◆ **GIVEN DATA**:
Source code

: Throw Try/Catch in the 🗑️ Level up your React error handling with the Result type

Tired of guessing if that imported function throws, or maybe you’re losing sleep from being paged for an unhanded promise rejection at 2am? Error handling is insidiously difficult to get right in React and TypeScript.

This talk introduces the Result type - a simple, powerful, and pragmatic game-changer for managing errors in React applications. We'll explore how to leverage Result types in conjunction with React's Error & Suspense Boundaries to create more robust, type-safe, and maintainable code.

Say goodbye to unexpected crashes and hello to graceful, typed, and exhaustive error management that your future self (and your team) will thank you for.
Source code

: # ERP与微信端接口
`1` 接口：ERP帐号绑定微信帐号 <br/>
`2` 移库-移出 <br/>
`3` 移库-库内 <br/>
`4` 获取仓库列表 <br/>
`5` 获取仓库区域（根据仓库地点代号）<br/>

◆ **EXERCISE DIRECTIONS**:
Copy each line exactly, beginning at the one with "This talk introduces" and stopping after the last line of the entries. Include nothing else.

◆ **SOLUTION FOR THIS PROBLEM**:
This talk introduces the Result type - a simple, powerful, and pragmatic game-changer for managing errors in React applications. We'll explore how to leverage Result types in conjunction with React's Error & Suspense Boundaries to create more robust, type-safe, and maintainable code.

Say goodbye to unexpected crashes and hello to graceful, typed, and exhaustive error management that your future self (and your team) will thank you for.
Source code

: # ERP与微信端接口
`1` 接口：ERP帐号绑定微信帐号 <br/>
`2` 移库-移出 <br/>
`3` 移库-库内 <br/>
`4` 获取仓库列表 <br/>
`5` 获取仓库区域（根据仓库地点代号）<br/>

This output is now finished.